Brief: Repeat exactly the lines from the start of the entries below through the line containing "For $g_1$ and". Omit the rest.
# # # #
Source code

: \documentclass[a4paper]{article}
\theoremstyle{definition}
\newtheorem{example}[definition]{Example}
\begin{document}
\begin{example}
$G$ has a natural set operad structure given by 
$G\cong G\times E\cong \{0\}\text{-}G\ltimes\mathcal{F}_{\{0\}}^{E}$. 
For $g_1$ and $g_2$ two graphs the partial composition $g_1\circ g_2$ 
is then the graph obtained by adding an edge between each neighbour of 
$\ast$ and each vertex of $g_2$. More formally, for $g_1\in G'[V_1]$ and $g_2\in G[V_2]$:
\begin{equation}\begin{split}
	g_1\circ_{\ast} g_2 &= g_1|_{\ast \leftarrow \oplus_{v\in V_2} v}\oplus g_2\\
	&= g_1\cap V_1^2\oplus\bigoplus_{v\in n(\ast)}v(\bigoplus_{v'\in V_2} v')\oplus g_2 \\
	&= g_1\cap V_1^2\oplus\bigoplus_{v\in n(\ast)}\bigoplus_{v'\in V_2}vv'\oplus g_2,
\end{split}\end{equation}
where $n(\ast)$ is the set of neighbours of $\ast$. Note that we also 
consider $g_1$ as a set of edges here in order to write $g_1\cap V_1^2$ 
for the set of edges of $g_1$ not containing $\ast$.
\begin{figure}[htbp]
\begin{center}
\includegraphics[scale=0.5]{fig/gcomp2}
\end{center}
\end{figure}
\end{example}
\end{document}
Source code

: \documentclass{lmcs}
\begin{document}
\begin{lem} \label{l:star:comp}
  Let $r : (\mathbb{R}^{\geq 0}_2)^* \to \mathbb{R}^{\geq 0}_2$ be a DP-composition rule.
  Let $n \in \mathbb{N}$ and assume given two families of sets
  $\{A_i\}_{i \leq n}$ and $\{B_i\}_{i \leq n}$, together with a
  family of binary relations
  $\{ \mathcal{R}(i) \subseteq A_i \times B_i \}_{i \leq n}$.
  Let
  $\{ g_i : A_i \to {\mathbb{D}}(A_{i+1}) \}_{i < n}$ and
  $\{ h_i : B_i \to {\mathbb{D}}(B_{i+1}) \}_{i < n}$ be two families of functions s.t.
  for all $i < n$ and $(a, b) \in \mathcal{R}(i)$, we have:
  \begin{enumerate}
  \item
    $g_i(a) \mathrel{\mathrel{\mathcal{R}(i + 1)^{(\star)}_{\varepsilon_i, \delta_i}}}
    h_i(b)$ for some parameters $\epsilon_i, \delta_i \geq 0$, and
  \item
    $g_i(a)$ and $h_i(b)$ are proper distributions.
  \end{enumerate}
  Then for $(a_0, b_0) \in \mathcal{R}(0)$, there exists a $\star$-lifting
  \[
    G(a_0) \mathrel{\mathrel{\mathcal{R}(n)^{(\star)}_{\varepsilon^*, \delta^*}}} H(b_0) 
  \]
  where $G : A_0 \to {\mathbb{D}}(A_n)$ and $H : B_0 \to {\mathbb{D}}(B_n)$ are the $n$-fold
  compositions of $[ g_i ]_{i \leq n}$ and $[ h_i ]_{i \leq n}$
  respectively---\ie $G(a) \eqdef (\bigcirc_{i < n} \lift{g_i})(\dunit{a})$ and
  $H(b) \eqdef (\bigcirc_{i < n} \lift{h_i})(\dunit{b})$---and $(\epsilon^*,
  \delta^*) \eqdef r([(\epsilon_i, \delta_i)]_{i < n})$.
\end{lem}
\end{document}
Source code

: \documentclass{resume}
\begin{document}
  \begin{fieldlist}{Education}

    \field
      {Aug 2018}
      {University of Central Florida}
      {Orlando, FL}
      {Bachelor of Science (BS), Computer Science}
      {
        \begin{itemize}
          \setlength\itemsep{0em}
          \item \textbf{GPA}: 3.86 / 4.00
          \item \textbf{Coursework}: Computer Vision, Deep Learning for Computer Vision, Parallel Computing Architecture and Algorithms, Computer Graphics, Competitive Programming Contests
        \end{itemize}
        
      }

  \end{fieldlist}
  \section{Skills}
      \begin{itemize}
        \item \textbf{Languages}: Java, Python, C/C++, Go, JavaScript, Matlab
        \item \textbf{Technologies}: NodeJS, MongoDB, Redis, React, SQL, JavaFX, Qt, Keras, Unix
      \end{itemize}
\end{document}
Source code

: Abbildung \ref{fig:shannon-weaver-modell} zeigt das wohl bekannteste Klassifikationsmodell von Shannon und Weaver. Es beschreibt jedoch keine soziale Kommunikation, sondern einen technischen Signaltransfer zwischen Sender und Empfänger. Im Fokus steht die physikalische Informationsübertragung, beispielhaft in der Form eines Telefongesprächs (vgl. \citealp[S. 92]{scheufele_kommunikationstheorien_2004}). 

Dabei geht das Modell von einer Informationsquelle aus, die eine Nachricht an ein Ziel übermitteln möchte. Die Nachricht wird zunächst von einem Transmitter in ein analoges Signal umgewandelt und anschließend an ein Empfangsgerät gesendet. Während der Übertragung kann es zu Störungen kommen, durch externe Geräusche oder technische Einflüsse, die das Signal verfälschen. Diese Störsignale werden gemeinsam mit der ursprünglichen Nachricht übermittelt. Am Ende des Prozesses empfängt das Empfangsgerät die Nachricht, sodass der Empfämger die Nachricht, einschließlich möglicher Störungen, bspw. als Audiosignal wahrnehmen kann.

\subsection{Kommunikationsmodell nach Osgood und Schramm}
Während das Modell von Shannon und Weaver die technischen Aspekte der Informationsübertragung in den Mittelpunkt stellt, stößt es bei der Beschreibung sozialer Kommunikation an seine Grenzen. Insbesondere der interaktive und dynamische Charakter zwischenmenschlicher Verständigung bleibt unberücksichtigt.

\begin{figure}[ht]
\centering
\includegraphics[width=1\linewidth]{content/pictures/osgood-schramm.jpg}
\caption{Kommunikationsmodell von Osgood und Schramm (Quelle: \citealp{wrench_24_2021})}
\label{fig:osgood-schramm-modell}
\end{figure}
# # # #
Exercise answer:
Source code

: \documentclass[a4paper]{article}
\theoremstyle{definition}
\newtheorem{example}[definition]{Example}
\begin{document}
\begin{example}
$G$ has a natural set operad structure given by 
$G\cong G\times E\cong \{0\}\text{-}G\ltimes\mathcal{F}_{\{0\}}^{E}$. 
For $g_1$ and $g_2$ two graphs the partial composition $g_1\circ g_2$ 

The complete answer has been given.